Les axes de ce projet de loi sont les suivants :

⮚ Différenciation : permettre à chaque territoire d’adapter plus librement son organisation et ses actions ;

⮚ Décentralisation : accroître les responsabilités conférées aux collectivités territoriales ;

⮚ Déconcentration : conforter les services territoriaux de l’Etat ;

⮚ Décomplexification : simplification de l’action publique locale.

C’est au regard de ces ambitions que le projet de loi a été baptisé « 4D » et présenté en Conseil des ministres le 12 mai 2021. Il prévoit un certain nombre de réforme en matière d’urbanisme, sur lesquelles il convient de s’arrêter.

Le gouvernement marque une préoccupation en matière d’écologie en décidant de conférer une plus grande autonomie aux collectivités dans des secteurs à protéger.

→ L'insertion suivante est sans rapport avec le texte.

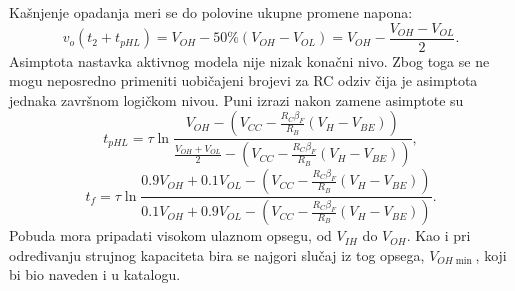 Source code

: Kašnjenje opadanja meri se do polovine ukupne promene napona:
\[v_o(t_2+t_{pHL})=V_{OH}-50\%(V_{OH}-V_{OL})=V_{OH}-\frac{V_{OH}-V_{OL}}2.\]
Asimptota nastavka aktivnog modela nije nizak konačni nivo. Zbog toga se ne mogu neposredno primeniti uobičajeni brojevi za RC odziv čija je asimptota jednaka završnom logičkom nivou. Puni izrazi nakon zamene asimptote su
\[t_{pHL}=\tau\ln\frac{V_{OH}-(V_{CC}-\frac{R_C\beta_F}{R_B}(V_H-V_{BE}))}{\frac{V_{OH}+V_{OL}}2-(V_{CC}-\frac{R_C\beta_F}{R_B}(V_H-V_{BE}))},\]
\[t_f=\tau\ln\frac{0.9V_{OH}+0.1V_{OL}-(V_{CC}-\frac{R_C\beta_F}{R_B}(V_H-V_{BE}))}{0.1V_{OH}+0.9V_{OL}-(V_{CC}-\frac{R_C\beta_F}{R_B}(V_H-V_{BE}))}.\]
Pobuda mora pripadati visokom ulaznom opsegu, od $V_{IH}$ do $V_{OH}$. Kao i pri određivanju strujnog kapaciteta bira se najgori slučaj iz tog opsega, $V_{OH\min}$, koji bi bio naveden i u katalogu.
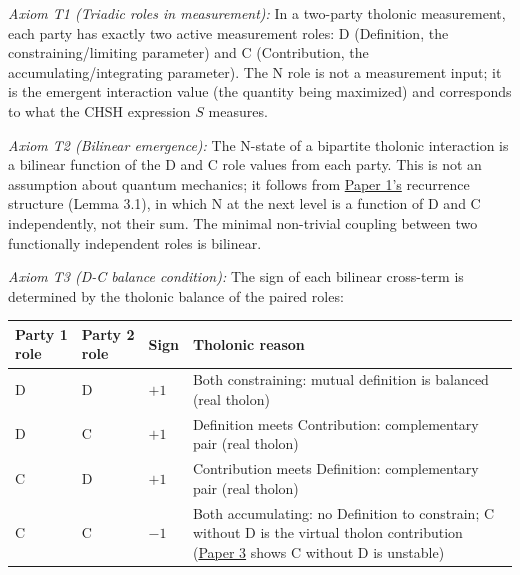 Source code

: \documentclass[
  11pt,
  letterpaper,
]{article}
\begin{document}
\emph{Axiom T1 (Triadic roles in measurement):} In a two-party tholonic
measurement, each party has exactly two active measurement roles: D
(Definition, the constraining/limiting parameter) and C (Contribution,
the accumulating/integrating parameter). The N role is not a measurement
input; it is the emergent interaction value (the quantity being
maximized) and corresponds to what the CHSH expression \(S\) measures.

\emph{Axiom T2 (Bilinear emergence):} The N-state of a bipartite
tholonic interaction is a bilinear function of the D and C role values
from each party. This is not an assumption about quantum mechanics; it
follows from
\href{https://github.com/baardev/truevalue/blob/main/docnav/Research/papers/1_recursive-tholonic-five-constants/1_recursive-tholonic-five-constants.pdf}{Paper
1's} recurrence structure (Lemma 3.1), in which N at the next level is a
function of D and C independently, not their sum. The minimal
non-trivial coupling between two functionally independent roles is
bilinear.

\emph{Axiom T3 (D-C balance condition):} The sign of each bilinear
cross-term is determined by the tholonic balance of the paired roles:

\begin{longtable}[]{@{}
  >{\centering\arraybackslash}p{}
  >{\centering\arraybackslash}p{}
  >{\centering\arraybackslash}p{}
  >{\raggedright\arraybackslash}p{}@{}}
\toprule\noalign{}
\begin{minipage}[b]{\linewidth}\centering
Party 1 role
\end{minipage} & \begin{minipage}[b]{\linewidth}\centering
Party 2 role
\end{minipage} & \begin{minipage}[b]{\linewidth}\centering
Sign
\end{minipage} & \begin{minipage}[b]{\linewidth}\raggedright
Tholonic reason
\end{minipage} \\
\midrule\noalign{}
\endhead
\bottomrule\noalign{}
\endlastfoot
D & D & \(+1\) & Both constraining: mutual definition is balanced (real
tholon) \\
D & C & \(+1\) & Definition meets Contribution: complementary pair (real
tholon) \\
C & D & \(+1\) & Contribution meets Definition: complementary pair (real
tholon) \\
C & C & \(-1\) & Both accumulating: no Definition to constrain; C
without D is the virtual tholon contribution
(\href{https://github.com/baardev/truevalue/blob/main/docnav/Research/papers/3_minimal-recursive-triadic-framework/3_minimal-recursive-triadic-framework.pdf}{Paper
3} shows C without D is unstable) \\
\end{longtable}
\end{document}
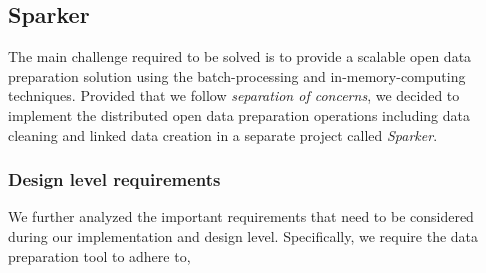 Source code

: \subsection{Sparker}
\label{sec:sparker}
The main challenge required to be solved is to provide a scalable open data preparation solution using the batch-processing and in-memory-computing techniques. Provided that we follow \textit{separation of concerns}, we decided to implement the distributed open data preparation operations including data cleaning and linked data creation in a separate project called \textit{Sparker}. 
\subsubsection{Design level requirements}
\label{designreq}
We further analyzed the important requirements that need to be considered during our implementation and design level. Specifically, we require the data preparation tool to adhere to,
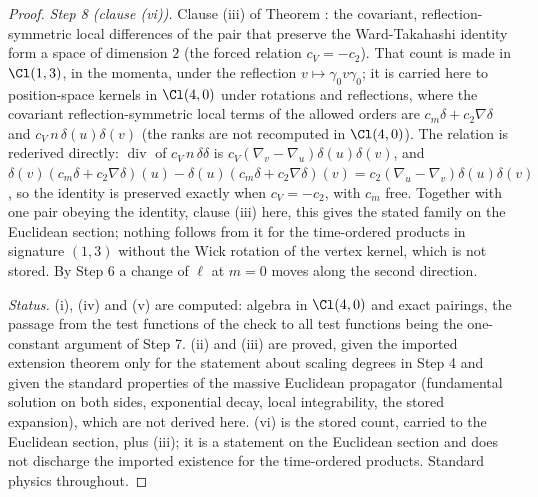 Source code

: \begin{proof}
\emph{Step 8 (clause (vi)).} Clause (iii) of Theorem : the covariant, reflection-symmetric local differences of the pair that preserve the Ward-Takahashi identity form a space of dimension $2$ (the forced relation $c_{V} = -c_{2}$). That count is made in $\Cl(1,3)$, in the momenta, under the reflection $v \mapsto \gamma_{0}v\gamma_{0}$; it is carried here to position-space kernels in $\Cl(4,0)$ under rotations and reflections, where the covariant reflection-symmetric local terms of the allowed orders are $c_{m}\delta + c_{2}\nabla\delta$ and $c_{V}\,n\,\delta(u)\delta(v)$ (the ranks are not recomputed in $\Cl(4,0)$). The relation is rederived directly: $\operatorname{div}$ of $c_{V}\,n\,\delta\delta$ is $c_{V}(\nabla_{v} - \nabla_{u})\delta(u)\delta(v)$, and $\delta(v)(c_{m}\delta + c_{2}\nabla\delta)(u) - \delta(u)(c_{m}\delta + c_{2}\nabla\delta)(v) = c_{2}(\nabla_{u} - \nabla_{v})\delta(u)\delta(v)$, so the identity is preserved exactly when $c_{V} = -c_{2}$, with $c_{m}$ free. Together with one pair obeying the identity, clause (iii) here, this gives the stated family on the Euclidean section; nothing follows from it for the time-ordered products in signature $(1,3)$ without the Wick rotation of the vertex kernel, which is not stored. By Step 6 a change of $\ell$ at $m = 0$ moves along the second direction.

\emph{Status.} (i), (iv) and (v) are computed: algebra in $\Cl(4,0)$ and exact pairings, the passage from the test functions of the check to all test functions being the one-constant argument of Step 7. (ii) and (iii) are proved, given the imported extension theorem only for the statement about scaling degrees in Step 4 and given the standard properties of the massive Euclidean propagator (fundamental solution on both sides, exponential decay, local integrability, the stored expansion), which are not derived here. (vi) is the stored count, carried to the Euclidean section, plus (iii); it is a statement on the Euclidean section and does not discharge the imported existence for the time-ordered products. Standard physics throughout.
\end{proof}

  • La gestion des zones Natura 2000 terrestres, réseau de sites naturel qui vise à assurer la survie à long terme des espèces et des habitats particulièrement menacés, sera désormais confiée aux régions et non plus à l’Etat.
  • Les pouvoirs du maire pour protéger les espaces naturels seront étendus pour en réguler l’accès par exemple.
  • Les régions pourront désormais gérer une partie des fonds nationaux de soutien à la production de chaleur par les énergies renouvelables et de soutien à l’économie circulaire par le tri et le recyclage des déchets.

Le domaine de compétence transmise n’est pas insignifiant, puisque le réseau Natura 2000 compte en France 1 779 sites dont 212 sites marins. La superficie totale est de 200 364 km², ce qui représente 12,9 % de la surface terrestre et marine du territoire de la France. Cette réforme va permettre de renouer le dialogue entre les tenants d’objectifs protecteur de la nature et les élus locaux. De fait, le réseau Natura 2000 a été accueilli par de vives critiques de la part de maires français disant s'être sentis obligés par les préfets de classer le territoire de leur commune pour entrer en conformité. Le projet a pour ambition de promouvoir la considération du contexte local, pour répondre aux vœux des élus et population local d’une plus grande écoute de leurs spécificités.

En matière de transport, la compétence locale est promue, puisque l’Etat aura la possibilité de transférer la maîtrise d’ouvrage d’une opération d’aménagement du réseau routier national. L’Etat pourra aussi transmettre des petites lignes ferroviaires et, dans ce cadre, mettre à disposition des salariés de SNCF Réseau et SNCF Gares & Connexions. De plus les Régions pourront obtenir la pleine propriété d'une ligne. Cette réforme est une demande de longue date des collectivités locales.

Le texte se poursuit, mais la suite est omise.